A Leadership Coach and Vistage Master Chair based in Chicago, Elisa recently wrote a blog examining the relationship between likeability and business success. She starts her piece by relating the story of Sally Field's famous Oscar acceptance speech when she gushed, “You like me, you really like me.”
Guess what? That's not what she said. Her actual words were, “I can’t deny the fact that you like me. Right now, you like me.” Elisa makes the point that we probably "misremember" the quote because "it isn’t just actors who are primarily motivated by being liked, we all are. Psychologists say this misquote is so sticky because it exemplifies a central human need." (Read Elisa's blog here.)
Does this mean that the more likeable we are, the more successful we will be? Not necessarily, but in many cases, yes.
Whether we are liked impacts our ability to have long-term, lasting success.
What I find so interesting about Elisa's article is how she calls attention to the fact that our outward likeability (not just our inward need to be liked) is an essential component of EQ (defined by Wikipedia as "the capability of individuals to recognize their own and other people's emotions...to use emotional information to guide thinking and behavior, and to manage and/or adjust emotions to adapt environments or achieve one's goals.")
"I am fascinated, particularly lately," Elisa writes, "with how this shows up in politics. Here in Chicago, our mayor nearly lost the last election, despite what he has accomplished, because lots of people don’t like him. Our previous mayor was extremely popular. As a result, he could do things that people didn’t like (like swoop in and close an airport in the middle of the night, without any authority to do so), because people liked him, even if they didn’t always like what he did."
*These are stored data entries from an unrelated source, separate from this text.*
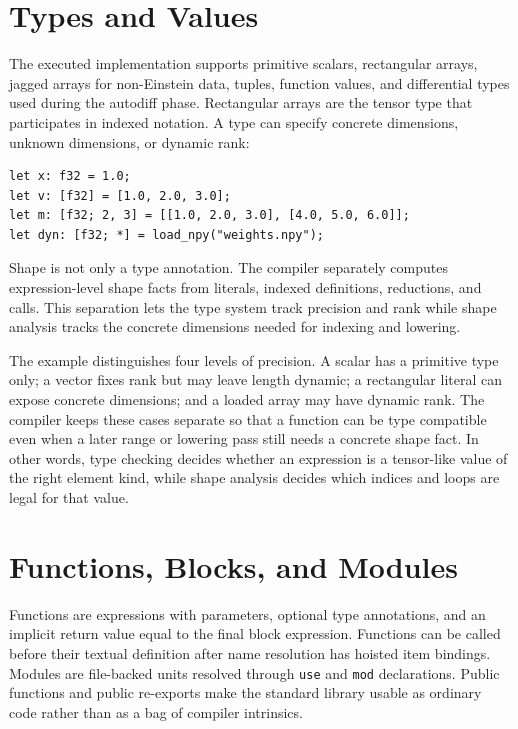 \section{Types and Values}

The executed implementation supports primitive scalars, rectangular arrays,
jagged arrays for non-Einstein data, tuples, function values, and differential
types used during the autodiff phase. Rectangular arrays are the tensor type
that participates in indexed notation. A type can specify concrete dimensions,
unknown dimensions, or dynamic rank:

\begin{lstlisting}[style=einlang]
let x: f32 = 1.0;
let v: [f32] = [1.0, 2.0, 3.0];
let m: [f32; 2, 3] = [[1.0, 2.0, 3.0], [4.0, 5.0, 6.0]];
let dyn: [f32; *] = load_npy("weights.npy");
\end{lstlisting}

Shape is not only a type annotation. The compiler separately computes
expression-level shape facts from literals, indexed definitions, reductions,
and calls. This separation lets the type system track precision and rank while
shape analysis tracks the concrete dimensions needed for indexing and lowering.

The example distinguishes four levels of precision. A scalar has a primitive
type only; a vector fixes rank but may leave length dynamic; a rectangular
literal can expose concrete dimensions; and a loaded array may have dynamic
rank. The compiler keeps these cases separate so that a function can be type
compatible even when a later range or lowering pass still needs a concrete
shape fact. In other words, type checking decides whether an expression is a
tensor-like value of the right element kind, while shape analysis decides which
indices and loops are legal for that value.

\section{Functions, Blocks, and Modules}

Functions are expressions with parameters, optional type annotations, and an
implicit return value equal to the final block expression. Functions can be
called before their textual definition after name resolution has hoisted item
bindings. Modules are file-backed units resolved through \texttt{use} and
\texttt{mod} declarations. Public functions and public re-exports make the
standard library usable as ordinary \einlang{} code rather than as a bag of
compiler intrinsics.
Working with CEOs and executives, Elisa observes the same phenomenon. The CEOs who, like Sally Field, are really liked by their teams, get results, she says. "They get a pass when they make a mistake, especially when they own it and admit it. And more importantly, they get support when they want something to happen."
For me, as a corporate anthropologist, there's the kicker. Business leaders who get things done not only have their team's affection but also their respect—something you can attempt to build into an organization's culture but without a motivational, inspiring, likeable leader, it often falls flat.
You might want to ask yourself, how likeable are you?
Do your employees respect you? When you present a new idea or want to take the company in a different direction, do they willingly support you or grumble behind closed doors? In other words, do they like you? This might be a good time to try and find out.